[Items listed in a dataset]
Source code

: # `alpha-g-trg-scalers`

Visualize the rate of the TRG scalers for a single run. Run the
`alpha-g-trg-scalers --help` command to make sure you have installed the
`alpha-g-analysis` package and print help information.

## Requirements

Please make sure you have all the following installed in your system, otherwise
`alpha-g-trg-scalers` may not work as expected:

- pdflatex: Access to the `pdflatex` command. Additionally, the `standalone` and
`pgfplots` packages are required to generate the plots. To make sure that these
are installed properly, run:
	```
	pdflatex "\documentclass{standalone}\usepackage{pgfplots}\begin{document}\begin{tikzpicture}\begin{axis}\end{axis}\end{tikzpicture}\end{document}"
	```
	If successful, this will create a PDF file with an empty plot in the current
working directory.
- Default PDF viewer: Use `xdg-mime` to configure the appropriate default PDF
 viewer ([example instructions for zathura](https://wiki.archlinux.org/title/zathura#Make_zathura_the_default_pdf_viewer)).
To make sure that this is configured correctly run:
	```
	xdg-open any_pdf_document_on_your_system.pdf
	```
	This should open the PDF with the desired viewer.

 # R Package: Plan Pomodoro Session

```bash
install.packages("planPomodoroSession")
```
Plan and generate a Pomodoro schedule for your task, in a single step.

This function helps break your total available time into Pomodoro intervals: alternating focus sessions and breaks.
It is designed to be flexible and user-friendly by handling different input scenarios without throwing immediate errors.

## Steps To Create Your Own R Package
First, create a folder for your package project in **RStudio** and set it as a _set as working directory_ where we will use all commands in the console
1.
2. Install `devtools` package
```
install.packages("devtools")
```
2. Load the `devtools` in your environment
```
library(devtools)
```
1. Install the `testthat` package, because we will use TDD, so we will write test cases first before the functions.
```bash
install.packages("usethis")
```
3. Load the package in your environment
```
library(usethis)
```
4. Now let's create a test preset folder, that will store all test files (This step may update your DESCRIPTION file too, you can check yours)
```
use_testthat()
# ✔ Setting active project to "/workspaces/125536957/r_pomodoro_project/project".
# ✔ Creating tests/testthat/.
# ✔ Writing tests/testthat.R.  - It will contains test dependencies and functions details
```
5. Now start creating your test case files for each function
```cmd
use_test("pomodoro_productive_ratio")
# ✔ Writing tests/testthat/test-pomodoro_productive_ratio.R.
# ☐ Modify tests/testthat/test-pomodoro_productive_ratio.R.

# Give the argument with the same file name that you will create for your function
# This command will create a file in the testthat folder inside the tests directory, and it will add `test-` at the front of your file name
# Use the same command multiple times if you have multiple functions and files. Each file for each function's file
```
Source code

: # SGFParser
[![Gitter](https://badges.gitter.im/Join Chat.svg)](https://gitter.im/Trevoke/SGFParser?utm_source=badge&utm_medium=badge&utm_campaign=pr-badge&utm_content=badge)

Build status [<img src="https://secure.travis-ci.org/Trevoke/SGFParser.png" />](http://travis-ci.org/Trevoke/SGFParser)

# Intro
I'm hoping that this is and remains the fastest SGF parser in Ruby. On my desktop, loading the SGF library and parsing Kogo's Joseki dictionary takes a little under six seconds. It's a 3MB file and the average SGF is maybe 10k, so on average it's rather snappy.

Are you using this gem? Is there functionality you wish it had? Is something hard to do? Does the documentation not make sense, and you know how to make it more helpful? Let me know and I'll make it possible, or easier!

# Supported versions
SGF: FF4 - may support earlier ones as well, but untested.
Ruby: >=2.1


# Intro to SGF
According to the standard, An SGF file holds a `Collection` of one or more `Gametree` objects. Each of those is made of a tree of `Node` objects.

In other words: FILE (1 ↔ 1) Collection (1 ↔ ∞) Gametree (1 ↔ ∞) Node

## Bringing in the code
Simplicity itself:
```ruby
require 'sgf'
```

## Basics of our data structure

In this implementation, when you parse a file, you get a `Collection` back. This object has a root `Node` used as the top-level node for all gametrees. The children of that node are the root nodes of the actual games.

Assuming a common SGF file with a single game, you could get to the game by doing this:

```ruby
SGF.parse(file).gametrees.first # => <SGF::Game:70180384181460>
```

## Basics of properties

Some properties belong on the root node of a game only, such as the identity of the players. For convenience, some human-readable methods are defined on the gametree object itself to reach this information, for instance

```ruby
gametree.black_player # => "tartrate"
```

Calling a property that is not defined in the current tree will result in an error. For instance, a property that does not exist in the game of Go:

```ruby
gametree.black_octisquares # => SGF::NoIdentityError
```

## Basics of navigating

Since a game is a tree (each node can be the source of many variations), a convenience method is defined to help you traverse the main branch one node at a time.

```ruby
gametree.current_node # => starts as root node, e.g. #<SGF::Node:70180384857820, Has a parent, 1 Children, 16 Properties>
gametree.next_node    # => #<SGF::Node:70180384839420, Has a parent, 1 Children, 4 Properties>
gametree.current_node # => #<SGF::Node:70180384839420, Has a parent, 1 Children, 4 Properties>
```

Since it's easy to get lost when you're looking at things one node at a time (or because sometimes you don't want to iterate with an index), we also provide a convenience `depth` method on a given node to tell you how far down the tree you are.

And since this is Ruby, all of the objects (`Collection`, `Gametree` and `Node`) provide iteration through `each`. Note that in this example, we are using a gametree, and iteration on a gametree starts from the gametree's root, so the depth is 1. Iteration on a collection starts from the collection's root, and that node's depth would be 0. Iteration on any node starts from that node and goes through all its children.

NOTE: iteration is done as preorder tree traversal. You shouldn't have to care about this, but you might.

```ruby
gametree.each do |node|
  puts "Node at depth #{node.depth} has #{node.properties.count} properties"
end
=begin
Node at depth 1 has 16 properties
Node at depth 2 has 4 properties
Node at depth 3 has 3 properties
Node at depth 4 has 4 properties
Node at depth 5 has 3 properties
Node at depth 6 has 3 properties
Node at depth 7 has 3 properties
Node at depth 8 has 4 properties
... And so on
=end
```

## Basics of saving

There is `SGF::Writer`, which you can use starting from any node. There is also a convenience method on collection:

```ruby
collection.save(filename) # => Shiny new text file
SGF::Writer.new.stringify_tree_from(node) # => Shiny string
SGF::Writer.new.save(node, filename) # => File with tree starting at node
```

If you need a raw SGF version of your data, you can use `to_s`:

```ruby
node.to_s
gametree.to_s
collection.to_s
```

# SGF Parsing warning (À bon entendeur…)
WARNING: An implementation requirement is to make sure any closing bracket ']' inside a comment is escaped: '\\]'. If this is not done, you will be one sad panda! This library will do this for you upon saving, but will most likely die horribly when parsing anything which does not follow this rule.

= WHAT YOU SHOULD DO =
Look above for every line with the word "Writing" and copy it.

= RESPONSE FOR THIS EXERCISE =
# ✔ Writing tests/testthat.R.  - It will contains test dependencies and functions details
# ✔ Writing tests/testthat/test-pomodoro_productive_ratio.R.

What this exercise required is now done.